To display the current print queue for any printer, use the lpq command. It has the following syntax:
lpq [-l] [-Pprinter_name] [job_ID ...] [username ...]
With no arguments, lpq displays information about the current printer queues. The lpq command normally displays information about who queued the print job, where it is in the queue, the files being printed, and the total size of the files. The -l option displays more information about each entry in the printer queue. Usually only one line of information is displayed.
You can display a specific printer with the -P option followed by the printer's name. If no name is supplied, the default system printer is displayed. If one or more job_IDs or usernames are provided, only information about the specified jobs or jobs queued by the specified user is shown.
To remove files from a printer queue, use the lprm command. This command is often mistyped as lpr, which does not remove the file from the queue. To use lprm, you must know the print job ID, or, if you are logged in as root, you can remove all jobs for a particular printer. The syntax of the lprm command is as follows:
lprm [-Pprinter_name] [-] [job_ID ...] [username ...]
If the single hyphen argument is used, lprm removes all jobs owned by the user who issues the command. If you are logged in as root and issue this command, all print jobs are removed.
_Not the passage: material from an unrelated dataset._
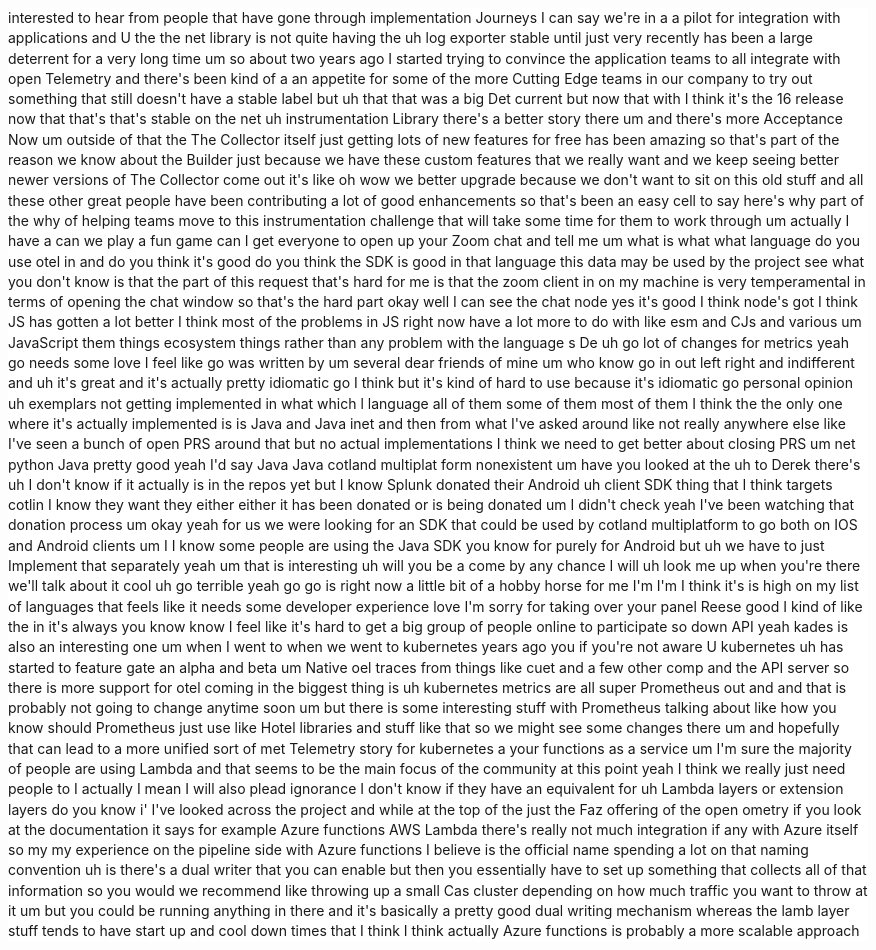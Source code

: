 interested to hear from people that have gone through implementation Journeys I can say we're in a a pilot for integration with applications and U the the net library is not quite having the uh log exporter stable until just very recently has been a large deterrent for a very long time um so about two years ago I started trying to convince the application teams to all integrate with open Telemetry and there's been kind of a an appetite for some of the more Cutting Edge teams in our company to try out something that still doesn't have a stable label but uh that that was a big Det current but now that with I think it's the 16 release now that that's that's stable on the net uh instrumentation Library there's a better story there um and there's more Acceptance Now um outside of that the The Collector itself just getting lots of new features for free has been amazing so that's part of the reason we know about the Builder just because we have these custom features that we really want and we keep seeing better newer versions of The Collector come out it's like oh wow we better upgrade because we don't want to sit on this old stuff and all these other great people have been contributing a lot of good enhancements so that's been an easy cell to say here's why part of the why of helping teams move to this instrumentation challenge that will take some time for them to work through um actually I have a can we play a fun game can I get everyone to open up your Zoom chat and tell me um what is what what language do you use otel in and do you think it's good do you think the SDK is good in that language this data may be used by the project see what you don't know is that the part of this request that's hard for me is that the zoom client in on my machine is very temperamental in terms of opening the chat window so that's the hard part okay well I can see the chat node yes it's good I think node's got I think JS has gotten a lot better I think most of the problems in JS right now have a lot more to do with like esm and CJs and various um JavaScript them things ecosystem things rather than any problem with the language s De uh go lot of changes for metrics yeah go needs some love I feel like go was written by um several dear friends of mine um who know go in out left right and indifferent and uh it's great and it's actually pretty idiomatic go I think but it's kind of hard to use because it's idiomatic go personal opinion uh exemplars not getting implemented in what which l language all of them some of them most of them I think the the only one where it's actually implemented is is Java and Java inet and then from what I've asked around like not really anywhere else like I've seen a bunch of open PRS around that but no actual implementations I think we need to get better about closing PRS um net python Java pretty good yeah I'd say Java Java cotland multiplat form nonexistent um have you looked at the uh to Derek there's uh I don't know if it actually is in the repos yet but I know Splunk donated their Android uh client SDK thing that I think targets cotlin I know they want they either either it has been donated or is being donated um I didn't check yeah I've been watching that donation process um okay yeah for us we were looking for an SDK that could be used by cotland multiplatform to go both on IOS and Android clients um I I know some people are using the Java SDK you know for purely for Android but uh we have to just Implement that separately yeah um that is interesting uh will you be a come by any chance I will uh look me up when you're there we'll talk about it cool uh go terrible yeah go go is right now a little bit of a hobby horse for me I'm I'm I think it's is high on my list of languages that feels like it needs some developer experience love I'm sorry for taking over your panel Reese good I kind of like the in it's always you know know I feel like it's hard to get a big group of people online to participate so down API yeah kades is also an interesting one um when I went to when we went to kubernetes years ago you if you're not aware U kubernetes uh has started to feature gate an alpha and beta um Native oel traces from things like cuet and a few other comp and the API server so there is more support for otel coming in the biggest thing is uh kubernetes metrics are all super Prometheus out and and that is probably not going to change anytime soon um but there is some interesting stuff with Prometheus talking about like how you know should Prometheus just use like Hotel libraries and stuff like that so we might see some changes there um and hopefully that can lead to a more unified sort of met Telemetry story for kubernetes a your functions as a service um I'm sure the majority of people are using Lambda and that seems to be the main focus of the community at this point yeah I think we really just need people to I actually I mean I will also plead ignorance I don't know if they have an equivalent for uh Lambda layers or extension layers do you know i' I've looked across the project and while at the top of the just the Faz offering of the open ometry if you look at the documentation it says for example Azure functions AWS Lambda there's really not much integration if any with Azure itself so my my experience on the pipeline side with Azure functions I believe is the official name spending a lot on that naming convention uh is there's a dual writer that you can enable but then you essentially have to set up something that collects all of that information so you would we recommend like throwing up a small Cas cluster depending on how much traffic you want to throw at it um but you could be running anything in there and it's basically a pretty good dual writing mechanism whereas the lamb layer stuff tends to have start up and cool down times that I think I think actually Azure functions is probably a more scalable approach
You can remove a particular printer's jobs by using the -P option. For example, the command
lprm -Phplj -
removes all print jobs queued on the printer hplj by the user who issues the command or all print jobs for that printer if the command is issued by root. If a print job ID or a username is supplied as an argument, lprm removes the specified job or all jobs submitted by the specified user. If no arguments are supplied, the currently active job submitted by the user is deleted.
It is easy to accidentally remove all print jobs for a printer when you use the lprm command while logged in as root. Take care to use the proper syntax.
When lprm removes files from the queue, it echoes back a message to the display. If there are no files to remove, nothing is echoed back (and you will be left wondering what, if anything, happened).
Because users cannot access the Linux printer spooling directories, they can only remove queued print jobs with the lprm command. If you are a system administrator, you may want to let all system users know how to use this command to save unwanted print jobs from printing.
If you try to use lprm on a job that is currently being printed, it may not be terminated properly as the file may already reside in the printer's buffer. In some cases, terminating a job that is currently printing can cause the printer to lock because some output format files cannot handle the termination instructions and freeze when the lock file in the spool directory changes. In cases like this, you must use the ps command to find the output filter process ID and then kill that filter.
When you have a printer lockup problem that doesn't solve itself when you use the lpc utility, try killing the lpd daemon and restarting it. If that doesn't work, you probably have to reboot the entire system.
Handling printers on a Linux system is not onerous, as long as you know the commands and processes that perform the daily tasks you need. Installing the printer is quite easy, although you have to be careful to set the permissions and ownerships properly. Once installed, printers tend to be either trouble-free or troublesome. All you can do is hope for the former!